Charte de la souveraineté mémorielle des familles victimes du Samudaripen
(Proposition éthique de l'Association Mémoire des Familles Victimes du Samudaripen (MFVS))
Préambule
Le Samudaripen constitue la mémoire des persécutions et du génocide subis par le peuple rrom (sinti-roma) sous le régime nazi et ses alliés.
Cette mémoire appartient au patrimoine universel de l'humanité.
Elle appartient également, de manière singulière, aux survivants, à leurs descendants et aux familles qui en assurent la transmission depuis plusieurs générations.
Parce que la mémoire est un héritage vivant, la MFVS affirme que les familles des victimes doivent être reconnues comme des acteurs essentiels de toute démarche historique, culturelle, pédagogique ou mémorielle les concernant.
La présente Charte propose les principes d'une souveraineté mémorielle des familles, entendue comme un engagement éthique en faveur d'une mémoire construite avec les descendants et non à leur place.
Article 1 – Le droit à l'autoreprésentation
Les familles rroms (sinti-roma) ont le droit de représenter elles-mêmes leur histoire, leur mémoire et leur patrimoine culturel dans toute démarche publique les concernant.
Aucune représentation durable ne peut prétendre parler au nom des familles sans reconnaître leur participation.
Article 2 – Le respect des descendants
Les descendants des victimes du Samudaripen doivent être considérés comme des partenaires légitimes des chercheurs, des institutions, des collectivités, des musées, des établissements d'enseignement, des associations et des médias.
Leur expérience familiale constitue une source mémorielle à part entière.
Article 3 – Une mémoire construite dans le dialogue
La recherche scientifique et les mémoires familiales poursuivent des objectifs complémentaires.
La coopération entre historiens, archivistes, anthropologues, généalogistes et descendants enrichit la connaissance historique et contribue à une transmission plus fidèle des faits.
Article 4 – Le respect de l'identité historique du peuple rrom
Les différents groupes rroms (sinti-roma) constituent un peuple historique dont les origines, la langue et ses différents dialectes, les cultures et les parcours doivent être respectés.
Les catégories administratives ou sociales ne sauraient effacer la diversité de l’identité unificatrice et citoyenne romani (sinti-roma) ni se substituer à son histoire.
Article 5 – Le respect de la mémoire familiale
Les arbres généalogiques, les photographies, les archives privées et les récits familiaux ne constituent pas uniquement des documents historiques.
Ils participent à la mémoire des familles.
Leur diffusion et leur utilisation doivent s'accompagner d'une réflexion éthique, d'un dialogue avec les descendants lorsqu'ils sont identifiés et d'un profond respect de leur histoire.

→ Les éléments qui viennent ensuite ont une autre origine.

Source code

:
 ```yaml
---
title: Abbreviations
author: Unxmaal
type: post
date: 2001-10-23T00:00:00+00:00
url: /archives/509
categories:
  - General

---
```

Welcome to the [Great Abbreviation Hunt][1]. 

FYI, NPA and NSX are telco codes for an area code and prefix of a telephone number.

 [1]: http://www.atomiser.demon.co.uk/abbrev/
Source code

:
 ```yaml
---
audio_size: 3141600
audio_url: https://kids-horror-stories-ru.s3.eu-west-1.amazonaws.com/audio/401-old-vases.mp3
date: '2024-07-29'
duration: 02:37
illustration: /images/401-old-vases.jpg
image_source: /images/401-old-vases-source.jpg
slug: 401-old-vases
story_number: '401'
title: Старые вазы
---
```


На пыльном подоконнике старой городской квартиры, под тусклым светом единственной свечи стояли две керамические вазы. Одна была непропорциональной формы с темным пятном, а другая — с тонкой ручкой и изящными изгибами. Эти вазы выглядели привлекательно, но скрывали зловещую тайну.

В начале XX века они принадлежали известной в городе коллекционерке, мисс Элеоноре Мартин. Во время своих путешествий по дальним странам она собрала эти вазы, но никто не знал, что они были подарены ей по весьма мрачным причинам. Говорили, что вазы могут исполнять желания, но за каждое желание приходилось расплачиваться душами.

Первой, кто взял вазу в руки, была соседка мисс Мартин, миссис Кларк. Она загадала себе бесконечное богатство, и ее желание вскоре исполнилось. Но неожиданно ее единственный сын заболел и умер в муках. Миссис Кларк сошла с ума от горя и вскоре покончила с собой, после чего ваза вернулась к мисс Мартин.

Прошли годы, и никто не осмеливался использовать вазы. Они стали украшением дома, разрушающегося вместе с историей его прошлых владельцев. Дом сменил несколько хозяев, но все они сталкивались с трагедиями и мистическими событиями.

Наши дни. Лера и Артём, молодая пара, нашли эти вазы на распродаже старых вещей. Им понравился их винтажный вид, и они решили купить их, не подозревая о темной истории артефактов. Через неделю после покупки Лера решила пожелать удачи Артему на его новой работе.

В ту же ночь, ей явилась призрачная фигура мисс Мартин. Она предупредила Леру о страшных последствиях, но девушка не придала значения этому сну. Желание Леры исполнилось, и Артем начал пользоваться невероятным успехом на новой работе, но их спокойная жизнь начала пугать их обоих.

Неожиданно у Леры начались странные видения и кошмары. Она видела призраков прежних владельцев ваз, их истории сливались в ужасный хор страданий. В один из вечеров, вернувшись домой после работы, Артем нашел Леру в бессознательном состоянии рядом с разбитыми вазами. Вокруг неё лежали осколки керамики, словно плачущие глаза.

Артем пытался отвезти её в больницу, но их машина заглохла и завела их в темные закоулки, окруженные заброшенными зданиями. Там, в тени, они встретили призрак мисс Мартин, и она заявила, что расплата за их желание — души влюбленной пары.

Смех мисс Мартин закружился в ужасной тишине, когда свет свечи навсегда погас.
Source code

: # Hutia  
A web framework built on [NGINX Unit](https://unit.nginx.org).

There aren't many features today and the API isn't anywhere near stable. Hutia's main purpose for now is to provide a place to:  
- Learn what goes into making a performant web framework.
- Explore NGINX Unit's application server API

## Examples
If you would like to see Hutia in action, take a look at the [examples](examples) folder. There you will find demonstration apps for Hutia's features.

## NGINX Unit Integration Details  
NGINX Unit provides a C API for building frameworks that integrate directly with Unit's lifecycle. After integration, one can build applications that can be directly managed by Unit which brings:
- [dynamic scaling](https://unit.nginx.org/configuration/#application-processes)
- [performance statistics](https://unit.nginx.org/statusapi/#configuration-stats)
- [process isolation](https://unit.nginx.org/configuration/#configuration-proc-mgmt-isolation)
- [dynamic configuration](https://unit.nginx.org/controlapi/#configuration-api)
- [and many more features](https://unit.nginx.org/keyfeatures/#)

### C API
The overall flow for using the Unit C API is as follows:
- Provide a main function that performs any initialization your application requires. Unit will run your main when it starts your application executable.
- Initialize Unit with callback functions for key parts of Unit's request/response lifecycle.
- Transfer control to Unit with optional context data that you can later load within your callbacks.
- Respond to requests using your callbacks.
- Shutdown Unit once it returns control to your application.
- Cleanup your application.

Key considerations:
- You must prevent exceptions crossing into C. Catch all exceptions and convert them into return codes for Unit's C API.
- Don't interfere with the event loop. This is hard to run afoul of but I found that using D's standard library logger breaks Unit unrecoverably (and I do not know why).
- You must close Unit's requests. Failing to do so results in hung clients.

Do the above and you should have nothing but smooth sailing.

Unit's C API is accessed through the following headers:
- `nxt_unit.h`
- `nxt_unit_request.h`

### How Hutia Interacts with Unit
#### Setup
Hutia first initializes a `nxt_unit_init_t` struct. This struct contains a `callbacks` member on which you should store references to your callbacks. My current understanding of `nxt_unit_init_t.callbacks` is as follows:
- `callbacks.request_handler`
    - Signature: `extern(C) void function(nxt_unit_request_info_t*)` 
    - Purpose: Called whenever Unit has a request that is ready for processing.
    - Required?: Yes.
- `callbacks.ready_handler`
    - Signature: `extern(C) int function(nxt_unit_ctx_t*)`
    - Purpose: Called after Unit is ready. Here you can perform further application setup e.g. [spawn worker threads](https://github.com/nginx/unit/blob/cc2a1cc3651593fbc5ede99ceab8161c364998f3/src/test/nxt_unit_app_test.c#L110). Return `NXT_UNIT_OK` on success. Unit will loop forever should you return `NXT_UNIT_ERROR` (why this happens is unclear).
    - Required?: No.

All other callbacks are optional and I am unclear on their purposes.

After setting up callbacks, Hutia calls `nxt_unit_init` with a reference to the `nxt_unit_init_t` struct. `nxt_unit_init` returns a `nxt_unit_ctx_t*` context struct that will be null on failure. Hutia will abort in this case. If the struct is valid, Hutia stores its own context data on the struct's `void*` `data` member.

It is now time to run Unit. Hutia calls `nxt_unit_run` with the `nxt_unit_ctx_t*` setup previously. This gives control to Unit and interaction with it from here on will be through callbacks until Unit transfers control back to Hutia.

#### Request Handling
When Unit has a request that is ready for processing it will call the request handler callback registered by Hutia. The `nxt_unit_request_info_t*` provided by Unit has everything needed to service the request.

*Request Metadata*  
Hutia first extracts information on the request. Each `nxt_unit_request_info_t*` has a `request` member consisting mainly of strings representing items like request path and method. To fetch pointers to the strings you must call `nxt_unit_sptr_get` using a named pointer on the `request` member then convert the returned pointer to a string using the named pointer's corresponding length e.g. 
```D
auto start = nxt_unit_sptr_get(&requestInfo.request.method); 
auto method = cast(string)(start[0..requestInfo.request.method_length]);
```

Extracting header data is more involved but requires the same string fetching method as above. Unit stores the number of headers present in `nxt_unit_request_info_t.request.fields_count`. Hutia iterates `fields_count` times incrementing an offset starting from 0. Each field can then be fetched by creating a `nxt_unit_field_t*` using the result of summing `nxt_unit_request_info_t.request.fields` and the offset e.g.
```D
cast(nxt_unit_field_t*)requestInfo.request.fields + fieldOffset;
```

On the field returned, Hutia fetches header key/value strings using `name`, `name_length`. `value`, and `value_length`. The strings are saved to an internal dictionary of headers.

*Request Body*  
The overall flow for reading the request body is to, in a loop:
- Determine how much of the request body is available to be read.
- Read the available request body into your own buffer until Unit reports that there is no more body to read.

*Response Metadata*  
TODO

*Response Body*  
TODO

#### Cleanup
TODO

Article 6 – La distinction des mémoires
La mémoire des internements en France concerne plusieurs populations.
Cette histoire commune mérite d'être transmise dans toute sa richesse.
Toutefois, la mémoire du Samudaripen, en tant qu'histoire des persécutions et du génocide du peuple rrom (sinti-roma), doit conserver sa spécificité historique.
Une mémoire commune ne signifie jamais l'effacement des positionnements individuels.
Article 7 – La transmission
Les familles sont les premières gardiennes de la mémoire transmise entre les générations.
Cette transmission orale, culturelle et familiale constitue un patrimoine immatériel dont la valeur complète les archives publiques et les travaux scientifiques.
Article 8 – Une éthique de la coopération
La MFVS encourage une coopération fondée sur la confiance, l'écoute mutuelle, le respect des compétences de chacun et la reconnaissance de la place des descendants.
L'objectif n'est pas de limiter la recherche mais d'en renforcer la qualité humaine et historique.
Conclusion
La souveraineté mémorielle ne constitue ni un privilège, ni un monopole de l'histoire.
Elle exprime le droit des familles à demeurer les premières dépositaires de leur mémoire et à participer pleinement à sa transmission.
Parce qu'une mémoire juste ne peut être construite sans celles et ceux qui l'ont héritée, la MFVS appelle les institutions, les chercheurs, les associations, les généalogistes et les pouvoirs publics à reconnaître ce principe comme une exigence éthique fondamentale.
« Ce qui est fait au nom des Rroms sans les Rroms est fait contre les Rroms. »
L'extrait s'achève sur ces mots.